→ YOUR TASK
Search the data for the word "frame". Reproduce every line where it is found.

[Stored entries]
···

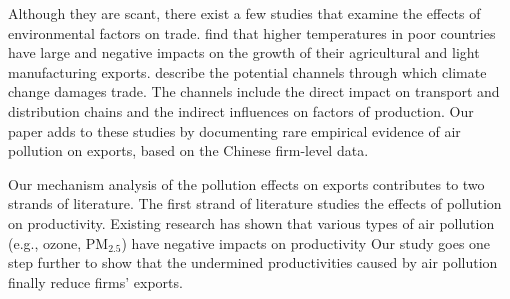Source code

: \documentclass[12pt]{article}
\begin{document}
Although they are scant, there exist a few studies that examine the effects
of environmental factors on trade. \cite{jones2010climate} find that higher
temperatures in poor countries have large and negative impacts on the growth
of their agricultural and light manufacturing exports. \cite%
{dellink2017international} describe the potential channels through which
climate change damages trade. The channels include the direct impact on
transport and distribution chains and the indirect influences on factors of
production. Our paper adds to these studies by documenting rare empirical evidence
of air pollution on exports,
based on the Chinese firm-level data.

Our mechanism analysis of the pollution effects on exports contributes to 
two strands of literature.
The first strand of literature studies the effects of pollution on productivity.
Existing research has shown that various types of air pollution (e.g.,
ozone, $\mathrm{PM_{2.5}}$) have negative impacts on productivity %
\citep{graff2012impact,chang2016particulate,fu2021air,adhvaryu2022management}
Our study goes one step further to show that the undermined productivities caused by air pollution finally 
reduce firms' exports.
\end{document}
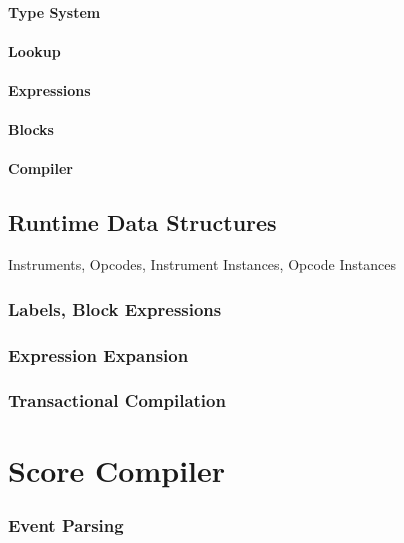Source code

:\documentclass[]{book}
\begin{document}
\subsubsection{Type System}

\subsubsection{Lookup}

\subsubsection{Expressions}

\subsubsection{Blocks}

\subsubsection{Compiler}

\section{Runtime Data Structures}

Instruments, Opcodes, Instrument Instances, Opcode Instances

\subsection{Labels, Block Expressions}

\subsection{Expression Expansion}

\subsection{Transactional Compilation}


\chapter{Score Compiler}

\subsection{Event Parsing}
\end{document}
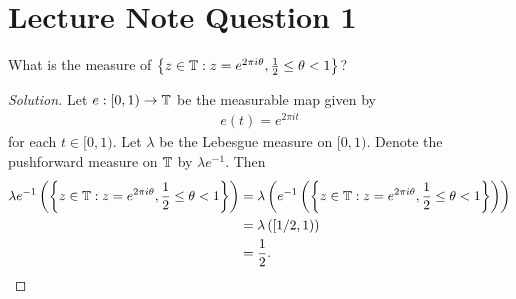 \section{Lecture Note Question 1}
\horz
What is the measure of $\left\{ z\in \mathbb T : z=e^{2\pi i \theta}, \frac{1}{2} \le \theta < 1 \right\}$?
\horz
\begin{proof}[Solution]
Let $e : [0,1) \to \mathbb T$ be the measurable map given by 
\begin{align*}
e(t)=e^{2\pi i t}
\end{align*}
for each $t \in [0,1)$. Let $\lambda$ be the Lebesgue measure on $[0,1)$. Denote the pushforward measure on $\mathbb T$ by $\lambda e^{-1}$. Then
\begin{align*}
\lambda e^{-1} \left( \left\{ z\in \mathbb T : z=e^{2\pi i \theta}, \frac{1}{2} \le \theta < 1 \right\} \right) &= \lambda \left( e^{-1} \left(  \left\{ z\in \mathbb T : z=e^{2\pi i \theta}, \frac{1}{2} \le \theta < 1 \right\}\right) \right) \\
&= \lambda \left( [1/2,1) \right) \\
&= \frac{1}{2}.
\end{align*}
\end{proof}
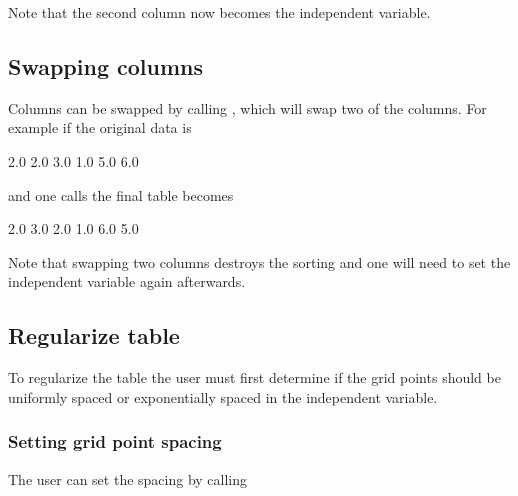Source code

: \documentclass[letterpaper,10pt,english]{sphinxmanual}
\begin{document}
Note that the second column now becomes the independent variable.


\subsection{Swapping columns}
\label{\detokenize{Utilities/LookupTable:swapping-columns}}
Columns can be swapped by calling , which will swap two of the columns.
For example if the original data is

\begin{sphinxVerbatim}[commandchars=\\\{\},formatcom=\scriptsize]
2.0  2.0  3.0
1.0  5.0  6.0
\end{sphinxVerbatim}

and one calls  the final table becomes

\begin{sphinxVerbatim}[commandchars=\\\{\},formatcom=\scriptsize]
2.0  3.0  2.0
1.0  6.0  5.0
\end{sphinxVerbatim}

Note that swapping two columns destroys the sorting and one will need to set the independent variable again afterwards.


\subsection{Regularize table}
\label{\detokenize{Utilities/LookupTable:regularize-table}}
To regularize the table the user must first determine if the grid points should be uniformly spaced or exponentially spaced in the independent variable.


\subsubsection{Setting grid point spacing}
\label{\detokenize{Utilities/LookupTable:setting-grid-point-spacing}}
The user can set the spacing by calling

\begin{sphinxVerbatim}[commandchars=\\\{\},formatcom=\scriptsize]
   
\end{sphinxVerbatim}
\end{document}
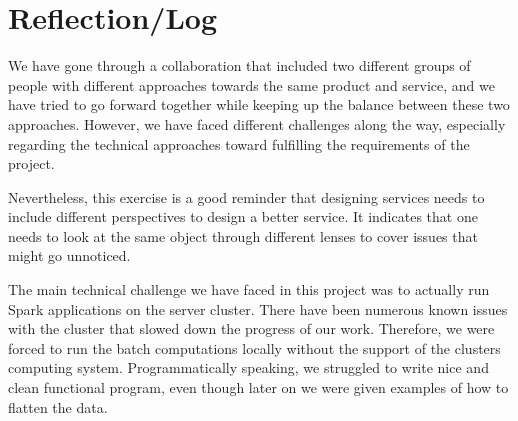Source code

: \documentclass[format=acmsmall, review=false, screen=true]{acmart}
\begin{document}
\section{Reflection/Log}

We have gone through a collaboration that included two different groups of people with different approaches towards the same product and service, and we have tried to go forward together while keeping up the balance between these two approaches. However, we have faced different challenges along the way, especially regarding the technical approaches toward fulfilling the requirements of the project.

Nevertheless, this exercise is a good reminder that designing services needs to include different perspectives to design a better service. It indicates that one needs to look at the same object through different lenses to cover issues that might go unnoticed. 

The main technical challenge we have faced in this project was to actually run Spark applications on the server cluster. There have been numerous known issues with the cluster that slowed down the progress of our work. Therefore, we were forced to run the batch computations locally without the support of the clusters computing system. Programmatically speaking, we struggled to write nice and clean functional program, even though later on we were given examples of how to flatten the data.
\end{document}
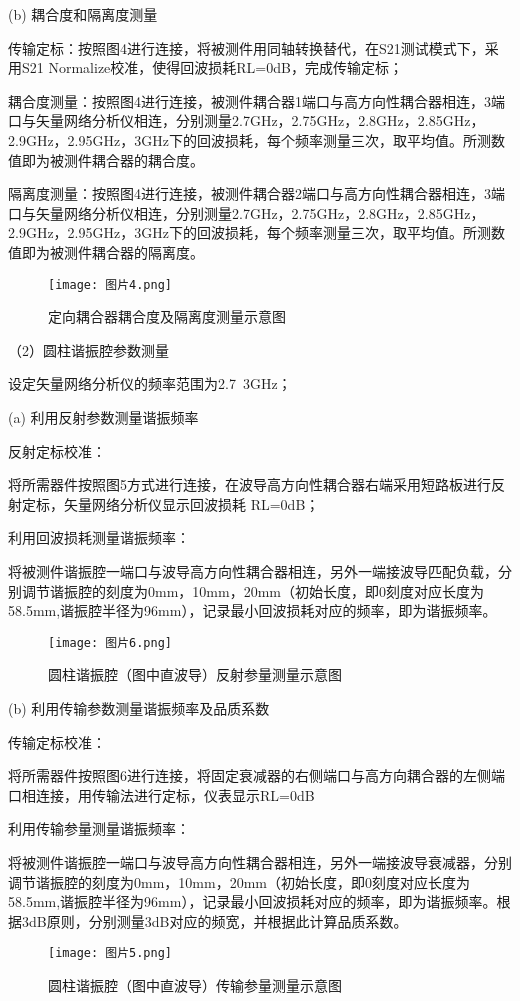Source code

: \documentclass[UTF8]{ctexart}
\begin{document}
(b) 耦合度和隔离度测量

传输定标：按照图4进行连接，将被测件用同轴转换替代，在S21测试模式下，采用S21 Normalize校准，使得回波损耗RL=0dB，完成传输定标；

耦合度测量：按照图4进行连接，被测件耦合器1端口与高方向性耦合器相连，3端口与矢量网络分析仪相连，分别测量2.7GHz，2.75GHz，2.8GHz，2.85GHz，2.9GHz，2.95GHz，3GHz下的回波损耗，每个频率测量三次，取平均值。所测数值即为被测件耦合器的耦合度。

隔离度测量：按照图4进行连接，被测件耦合器2端口与高方向性耦合器相连，3端口与矢量网络分析仪相连，分别测量2.7GHz，2.75GHz，2.8GHz，2.85GHz，2.9GHz，2.95GHz，3GHz下的回波损耗，每个频率测量三次，取平均值。所测数值即为被测件耦合器的隔离度。
\begin{figure}[!htp]
    \centering
    \texttt{[image: 图片4.png]}
    \caption{定向耦合器耦合度及隔离度测量示意图}
\end{figure}

（2）圆柱谐振腔参数测量

设定矢量网络分析仪的频率范围为2.7~3GHz；

(a) 利用反射参数测量谐振频率

反射定标校准：

将所需器件按照图5方式进行连接，在波导高方向性耦合器右端采用短路板进行反射定标，矢量网络分析仪显示回波损耗 RL=0dB；

利用回波损耗测量谐振频率：

将被测件谐振腔一端口与波导高方向性耦合器相连，另外一端接波导匹配负载，分别调节谐振腔的刻度为0mm，10mm，20mm（初始长度，即0刻度对应长度为58.5mm,谐振腔半径为96mm），记录最小回波损耗对应的频率，即为谐振频率。
\begin{figure}[!htp]
    \centering
    \texttt{[image: 图片6.png]}
    \caption{圆柱谐振腔（图中直波导）反射参量测量示意图}
\end{figure}

(b) 利用传输参数测量谐振频率及品质系数

传输定标校准：

将所需器件按照图6进行连接，将固定衰减器的右侧端口与高方向耦合器的左侧端口相连接，用传输法进行定标，仪表显示RL=0dB

利用传输参量测量谐振频率：

将被测件谐振腔一端口与波导高方向性耦合器相连，另外一端接波导衰减器，分别调节谐振腔的刻度为0mm，10mm，20mm（初始长度，即0刻度对应长度为58.5mm,谐振腔半径为96mm），记录最小回波损耗对应的频率，即为谐振频率。根据3dB原则，分别测量3dB对应的频宽，并根据此计算品质系数。
\begin{figure}[!htp]
    \centering
    \texttt{[image: 图片5.png]}
    \caption{圆柱谐振腔（图中直波导）传输参量测量示意图}
\end{figure}
\end{document}
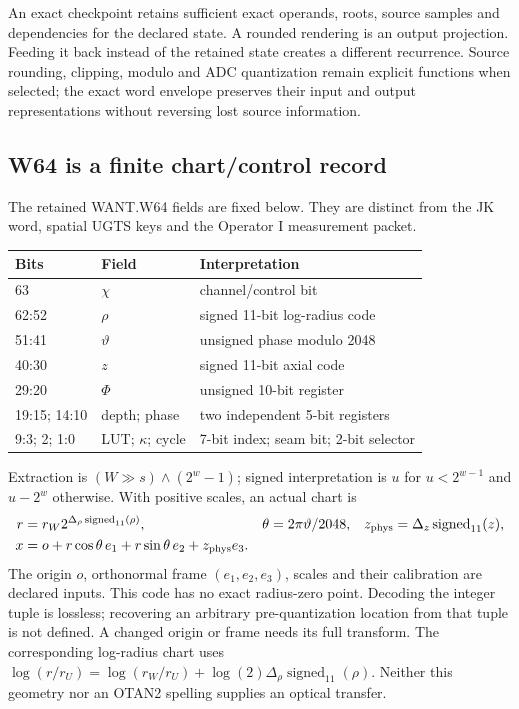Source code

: An exact checkpoint retains sufficient exact operands, roots, source samples
and dependencies for the declared state. A rounded rendering is an output
projection. Feeding it back instead of the retained state creates a different
recurrence. Source rounding, clipping, modulo and ADC quantization remain
explicit functions when selected; the exact word envelope preserves their
input and output representations without reversing lost source information.

\subsection{W64 is a finite chart/control record}
\label{sec:r14-w64-binding}
The retained WANT.W64 fields are fixed below. They are distinct from the JK
word, spatial UGTS keys and the Operator I measurement packet.
\begin{center}\small
\begin{tabular}{@{}lll@{}}\toprule
Bits & Field & Interpretation\\\midrule
63 & $\chi$ & channel/control bit\\
62:52 & $\rho$ & signed 11-bit log-radius code\\
51:41 & $\vartheta$ & unsigned phase modulo 2048\\
40:30 & $z$ & signed 11-bit axial code\\
29:20 & $\Phi$ & unsigned 10-bit register\\
19:15; 14:10 & depth; phase & two independent 5-bit registers\\
9:3; 2; 1:0 & LUT; $\kappa$; cycle & 7-bit index; seam bit; 2-bit selector\\\bottomrule
\end{tabular}\end{center}
Extraction is $(W\gg s)\land(2^w-1)$; signed interpretation is $u$ for
$u<2^{w-1}$ and $u-2^w$ otherwise. With positive scales, an actual chart is
\begin{align}
 r&=r_W2^{\Delta_\rho\operatorname{signed}_{11}(\rho)},&
 \theta&=2\pi\vartheta/2048,&
 z_{\rm phys}&=\Delta_z\operatorname{signed}_{11}(z),\nonumber\\
 x&=o+r\cos\theta\,e_1+r\sin\theta\,e_2+z_{\rm phys}e_3.
 \label{eq:r14-w64-chart}
\end{align}
The origin $o$, orthonormal frame $(e_1,e_2,e_3)$, scales and their calibration
are declared inputs. This code has no exact radius-zero point. Decoding the
integer tuple is lossless; recovering an arbitrary pre-quantization location
from that tuple is not defined. A changed origin or frame needs its full
transform. The corresponding log-radius chart uses
$\log(r/r_U)=\log(r_W/r_U)+\log(2)\Delta_\rho\operatorname{signed}_{11}(\rho)$.
Neither this geometry nor an OTAN2 spelling supplies an optical transfer.

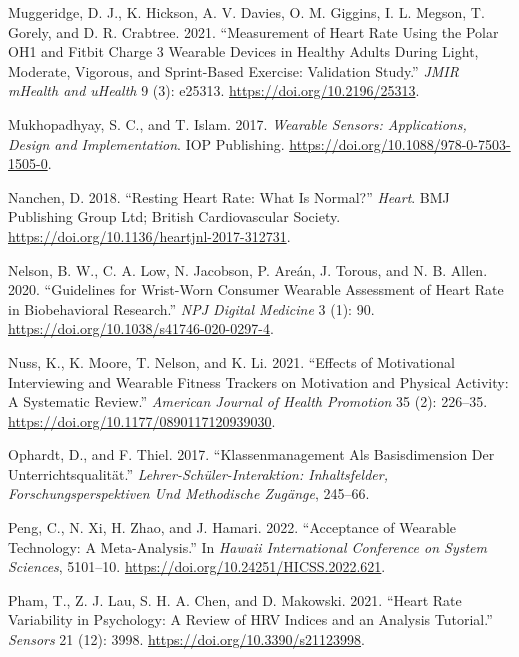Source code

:\documentclass[preprint,
3p]{elsarticle} %
\newlength{\cslhangindent}
\newenvironment{CSLReferences}[2] %
 {\begin{list}{}{%
  \setlength{\itemindent}{0pt}
  \setlength{\leftmargin}{0pt}
  \setlength{\parsep}{0pt}
  \ifodd #1
   \setlength{\leftmargin}{\cslhangindent}
   \setlength{\itemindent}{-1\cslhangindent}
  \fi
  \setlength{\itemsep}{#2\baselineskip}}}
 {\end{list}}
\begin{document}
\begin{CSLReferences}{1}{0}
Muggeridge, D. J., K. Hickson, A. V. Davies, O. M. Giggins, I. L.
Megson, T. Gorely, and D. R. Crabtree. 2021. {``Measurement of Heart
Rate Using the Polar OH1 and Fitbit Charge 3 Wearable Devices in Healthy
Adults During Light, Moderate, Vigorous, and Sprint-Based Exercise:
Validation Study.''} \emph{JMIR mHealth and uHealth} 9 (3): e25313.
\url{https://doi.org/10.2196/25313}.

Mukhopadhyay, S. C., and T. Islam. 2017. \emph{Wearable Sensors:
Applications, Design and Implementation}. IOP Publishing.
\url{https://doi.org/10.1088/978-0-7503-1505-0}.

Nanchen, D. 2018. {``Resting Heart Rate: What Is Normal?''}
\emph{Heart}. BMJ Publishing Group Ltd; British Cardiovascular Society.
\url{https://doi.org/10.1136/heartjnl-2017-312731}.

Nelson, B. W., C. A. Low, N. Jacobson, P. Areán, J. Torous, and N. B.
Allen. 2020. {``Guidelines for Wrist-Worn Consumer Wearable Assessment
of Heart Rate in Biobehavioral Research.''} \emph{NPJ Digital Medicine}
3 (1): 90. \url{https://doi.org/10.1038/s41746-020-0297-4}.

Nuss, K., K. Moore, T. Nelson, and K. Li. 2021. {``Effects of
Motivational Interviewing and Wearable Fitness Trackers on Motivation
and Physical Activity: A Systematic Review.''} \emph{American Journal of
Health Promotion} 35 (2): 226--35.
\url{https://doi.org/10.1177/0890117120939030}.

Ophardt, D., and F. Thiel. 2017. {``Klassenmanagement Als Basisdimension
Der Unterrichtsqualit{ä}t.''} \emph{Lehrer-Sch{ü}ler-Interaktion:
Inhaltsfelder, Forschungsperspektiven Und Methodische Zug{ä}nge},
245--66.

Peng, C., N. Xi, H. Zhao, and J. Hamari. 2022. {``Acceptance of Wearable
Technology: A Meta-Analysis.''} In \emph{Hawaii International Conference
on System Sciences}, 5101--10.
\url{https://doi.org/10.24251/HICSS.2022.621}.

Pham, T., Z. J. Lau, S. H. A. Chen, and D. Makowski. 2021. {``Heart Rate
Variability in Psychology: A Review of HRV Indices and an Analysis
Tutorial.''} \emph{Sensors} 21 (12): 3998.
\url{https://doi.org/10.3390/s21123998}.


\end{CSLReferences}
\end{document}
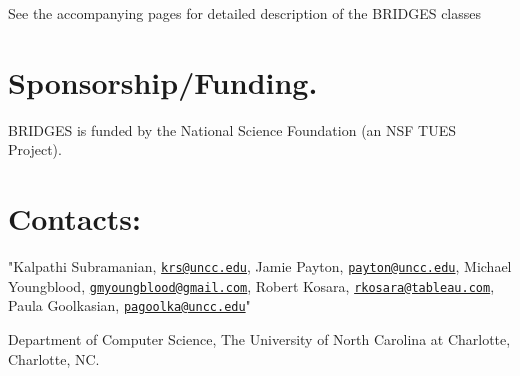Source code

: See the accompanying pages for detailed description of the B\+R\+I\+D\+G\+E\+S classes \hypertarget{index_sponsor_sec}{}\section{Sponsorship/\+Funding.}\label{index_sponsor_sec}
B\+R\+I\+D\+G\+E\+S is funded by the National Science Foundation (an N\+S\+F T\+U\+E\+S Project).\hypertarget{index_contacts_sec}{}\section{Contacts\+:}\label{index_contacts_sec}
"Kalpathi Subramanian, \href{mailto:krs@uncc.edu}{\tt krs@uncc.\+edu}, Jamie Payton, \href{mailto:payton@uncc.edu}{\tt payton@uncc.\+edu}, Michael Youngblood, \href{mailto:gmyoungblood@gmail.com}{\tt gmyoungblood@gmail.\+com}, Robert Kosara, \href{mailto:rkosara@tableau.com}{\tt rkosara@tableau.\+com}, Paula Goolkasian, \href{mailto:pagoolka@uncc.edu}{\tt pagoolka@uncc.\+edu}"

Department of Computer Science, The University of North Carolina at Charlotte, Charlotte, N\+C.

···

→ WRITTEN ANSWER
The origin $o$, orthonormal frame $(e_1,e_2,e_3)$, scales and their calibration
from that tuple is not defined. A changed origin or frame needs its full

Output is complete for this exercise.